- [Exercise goal] Exact reproduction is needed for the lines from the one with "关于数据集S的几何间隔为关于S中所有样本点几何间隔的最小值：" to the end of the listing below, and for no other lines.
*** Opening of Source records ***
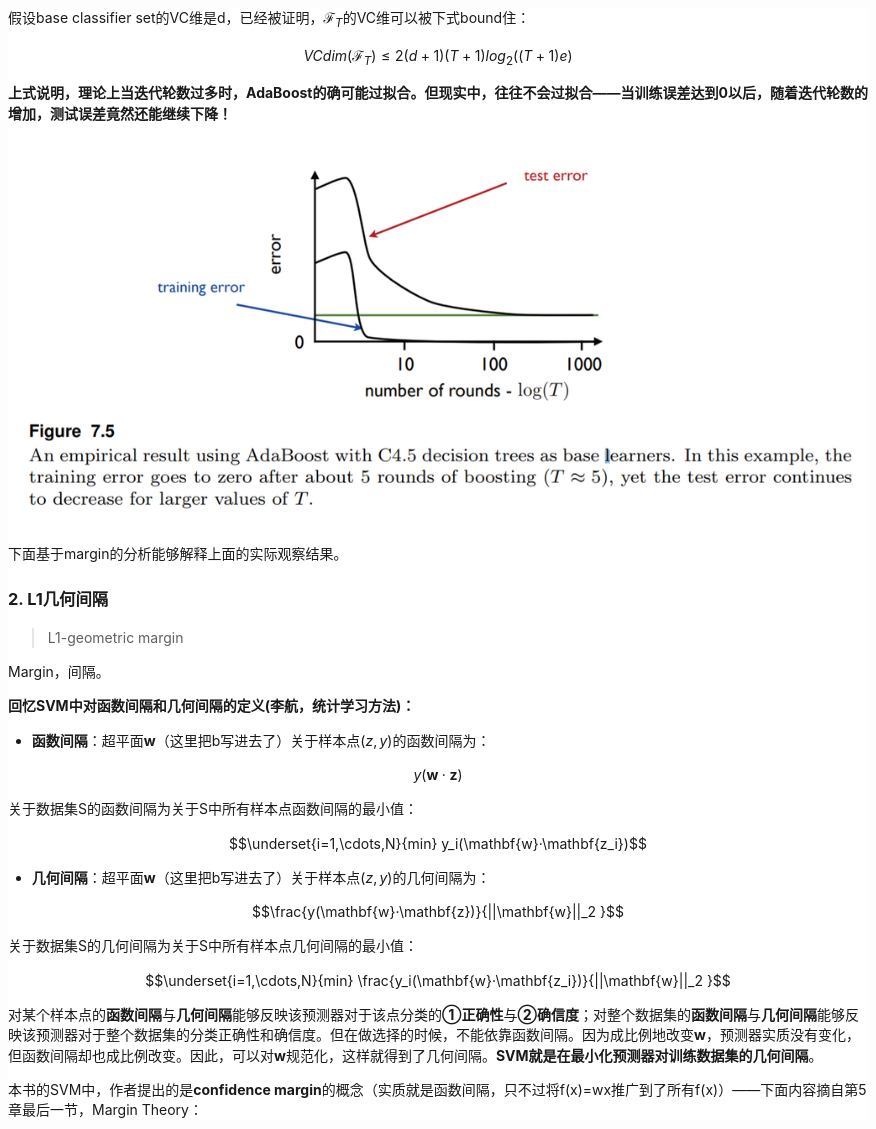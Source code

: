 假设base classifier set的VC维是d，已经被证明，$\mathcal{F}_T$的VC维可以被下式bound住：

$$VCdim(\mathcal{F}_T) \le 2(d+1)(T+1)log_2((T+1)e)​$$

**上式说明，理论上当迭代轮数过多时，AdaBoost的确可能过拟合。但现实中，往往不会过拟合——当训练误差达到0以后，随着迭代轮数的增加，测试误差竟然还能继续下降！**

![Alt text](./pic/a6.png)

下面基于margin的分析能够解释上面的实际观察结果。

### 2. L1几何间隔

> L1-geometric margin

Margin，间隔。

**回忆SVM中对函数间隔和几何间隔的定义(李航，统计学习方法)：**

* **函数间隔**：超平面$\mathbf{w}$（这里把b写进去了）关于样本点$(z,y)$的函数间隔为：

$$y(\mathbf{w}·\mathbf{z})​$$

关于数据集S的函数间隔为关于S中所有样本点函数间隔的最小值：

$$\underset{i=1,\cdots,N}{min} y_i(\mathbf{w}·\mathbf{z_i})$$ 

* **几何间隔**：超平面$\mathbf{w}$（这里把b写进去了）关于样本点$(z,y)$的几何间隔为：

$$\frac{y(\mathbf{w}·\mathbf{z})}{||\mathbf{w}||_2 }$$

关于数据集S的几何间隔为关于S中所有样本点几何间隔的最小值：

$$\underset{i=1,\cdots,N}{min}  \frac{y_i(\mathbf{w}·\mathbf{z_i})}{||\mathbf{w}||_2 }$$

对某个样本点的**函数间隔**与**几何间隔**能够反映该预测器对于该点分类的**①正确性**与**②确信度**；对整个数据集的**函数间隔**与**几何间隔**能够反映该预测器对于整个数据集的分类正确性和确信度。但在做选择的时候，不能依靠函数间隔。因为成比例地改变$\mathbf{w}$，预测器实质没有变化，但函数间隔却也成比例改变。因此，可以对$\mathbf{w}$规范化，这样就得到了几何间隔。**SVM就是在最小化预测器对训练数据集的几何间隔**。

本书的SVM中，作者提出的是**confidence margin**的概念（实质就是函数间隔，只不过将f(x)=wx推广到了所有f(x)）——下面内容摘自第5章最后一节，Margin Theory：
*** Close of Source records ***
- [Output below]
关于数据集S的几何间隔为关于S中所有样本点几何间隔的最小值：

$$\underset{i=1,\cdots,N}{min}  \frac{y_i(\mathbf{w}·\mathbf{z_i})}{||\mathbf{w}||_2 }$$

对某个样本点的**函数间隔**与**几何间隔**能够反映该预测器对于该点分类的**①正确性**与**②确信度**；对整个数据集的**函数间隔**与**几何间隔**能够反映该预测器对于整个数据集的分类正确性和确信度。但在做选择的时候，不能依靠函数间隔。因为成比例地改变$\mathbf{w}$，预测器实质没有变化，但函数间隔却也成比例改变。因此，可以对$\mathbf{w}$规范化，这样就得到了几何间隔。**SVM就是在最小化预测器对训练数据集的几何间隔**。

本书的SVM中，作者提出的是**confidence margin**的概念（实质就是函数间隔，只不过将f(x)=wx推广到了所有f(x)）——下面内容摘自第5章最后一节，Margin Theory：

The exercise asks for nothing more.